Been thinking about this... is there any way to replicate what OP_CHECKSIGFROMSTACK does, but using a carefully crafted OP_CHECKMULTISIG instead? Like, say a 2-of-2 setup where you hand over two signatures, and the whole point is finding one single public key that satisfies both at once.
So normally OP_CHECKMULTISIG just does its standard thing. But what if you set it up differently, where the z-value ends up being the same across both signatures? Then you could pick your (r,s) pairs in such a way that whoever provides the right public key is essentially proving they signed a specific message. That's the idea anyway.

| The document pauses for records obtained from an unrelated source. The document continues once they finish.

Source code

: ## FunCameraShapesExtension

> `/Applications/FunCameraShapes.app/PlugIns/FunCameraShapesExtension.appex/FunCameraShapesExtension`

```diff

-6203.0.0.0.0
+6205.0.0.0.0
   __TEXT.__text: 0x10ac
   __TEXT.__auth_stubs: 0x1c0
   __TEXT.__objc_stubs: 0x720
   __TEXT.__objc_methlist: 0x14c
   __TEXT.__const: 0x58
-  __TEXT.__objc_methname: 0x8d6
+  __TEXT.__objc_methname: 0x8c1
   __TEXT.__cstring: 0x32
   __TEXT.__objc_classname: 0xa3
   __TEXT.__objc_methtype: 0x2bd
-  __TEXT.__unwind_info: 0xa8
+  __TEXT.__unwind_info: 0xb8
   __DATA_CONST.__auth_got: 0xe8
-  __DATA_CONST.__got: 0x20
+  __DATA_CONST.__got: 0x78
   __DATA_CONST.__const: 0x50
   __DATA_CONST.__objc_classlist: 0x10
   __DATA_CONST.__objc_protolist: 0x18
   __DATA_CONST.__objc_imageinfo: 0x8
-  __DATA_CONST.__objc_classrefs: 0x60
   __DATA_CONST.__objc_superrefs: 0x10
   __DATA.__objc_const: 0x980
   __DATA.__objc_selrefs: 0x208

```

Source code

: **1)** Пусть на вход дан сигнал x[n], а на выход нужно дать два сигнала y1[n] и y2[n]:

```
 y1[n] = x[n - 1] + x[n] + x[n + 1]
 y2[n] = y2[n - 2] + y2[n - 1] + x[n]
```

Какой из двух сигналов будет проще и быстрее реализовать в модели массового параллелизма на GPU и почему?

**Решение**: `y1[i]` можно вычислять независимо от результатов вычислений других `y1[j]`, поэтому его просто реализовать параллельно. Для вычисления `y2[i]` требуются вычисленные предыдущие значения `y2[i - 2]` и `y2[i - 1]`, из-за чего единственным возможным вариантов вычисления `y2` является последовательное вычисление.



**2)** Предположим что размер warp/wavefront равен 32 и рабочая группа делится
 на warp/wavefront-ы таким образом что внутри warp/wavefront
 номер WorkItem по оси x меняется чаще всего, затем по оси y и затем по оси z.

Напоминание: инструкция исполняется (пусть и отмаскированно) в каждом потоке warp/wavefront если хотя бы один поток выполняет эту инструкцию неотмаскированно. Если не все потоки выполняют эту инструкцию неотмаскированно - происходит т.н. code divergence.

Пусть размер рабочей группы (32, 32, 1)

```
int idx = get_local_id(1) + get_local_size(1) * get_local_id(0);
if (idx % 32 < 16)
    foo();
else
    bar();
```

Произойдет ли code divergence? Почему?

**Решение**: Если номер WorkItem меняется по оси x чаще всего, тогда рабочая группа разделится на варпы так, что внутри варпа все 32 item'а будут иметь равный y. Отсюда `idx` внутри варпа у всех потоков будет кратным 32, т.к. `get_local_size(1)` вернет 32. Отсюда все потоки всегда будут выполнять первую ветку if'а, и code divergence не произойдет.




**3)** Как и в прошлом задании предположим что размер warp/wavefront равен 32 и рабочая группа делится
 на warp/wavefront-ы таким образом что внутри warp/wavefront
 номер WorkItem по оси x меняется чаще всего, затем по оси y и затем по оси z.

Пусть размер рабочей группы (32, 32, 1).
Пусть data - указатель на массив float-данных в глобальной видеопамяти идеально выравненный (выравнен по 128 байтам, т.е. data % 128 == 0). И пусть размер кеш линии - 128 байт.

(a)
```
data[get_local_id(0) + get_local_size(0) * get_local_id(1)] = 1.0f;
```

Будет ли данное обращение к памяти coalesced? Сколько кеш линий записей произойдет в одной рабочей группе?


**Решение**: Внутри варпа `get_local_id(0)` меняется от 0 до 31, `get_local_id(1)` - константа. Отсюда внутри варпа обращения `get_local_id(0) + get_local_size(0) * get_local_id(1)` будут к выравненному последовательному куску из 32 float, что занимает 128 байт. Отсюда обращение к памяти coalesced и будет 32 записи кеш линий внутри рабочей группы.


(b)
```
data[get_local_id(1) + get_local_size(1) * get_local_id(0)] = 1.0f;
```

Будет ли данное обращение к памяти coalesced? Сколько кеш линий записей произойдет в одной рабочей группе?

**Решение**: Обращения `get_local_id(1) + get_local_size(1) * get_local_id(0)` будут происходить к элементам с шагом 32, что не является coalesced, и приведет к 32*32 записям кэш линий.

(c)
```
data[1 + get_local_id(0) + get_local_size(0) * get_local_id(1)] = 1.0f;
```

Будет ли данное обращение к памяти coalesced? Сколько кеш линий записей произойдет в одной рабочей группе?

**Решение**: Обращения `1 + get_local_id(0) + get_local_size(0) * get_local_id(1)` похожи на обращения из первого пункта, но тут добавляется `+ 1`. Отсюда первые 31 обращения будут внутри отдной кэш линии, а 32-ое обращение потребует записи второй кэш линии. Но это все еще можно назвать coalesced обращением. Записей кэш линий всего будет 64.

Yeah obviously this blows up all private keys involved, but that's kind of the point here. If you plug in carefully chosen (r,s) pairs that are already public knowledge, you can basically turn this into a calculator of sorts, one that does "multiply and add some given 256-bit number by these values." A plain OP_CHECKSIG could technically handle part of that, but the nice thing about OP_CHECKMULTISIG is that it forces the z-value to be the same across all signatures, which is exactly what makes this construction interesting.
So the question is, does 2-of-2 actually cut it, or do you need to go bigger, like 3-of-3 or even more, to properly pull off something equivalent to OP_CHECKSIGFROMSTACK?
Can OP_CHECKMULTISIG be used to fake OP_CHECKSIGFROMSTACK behavior?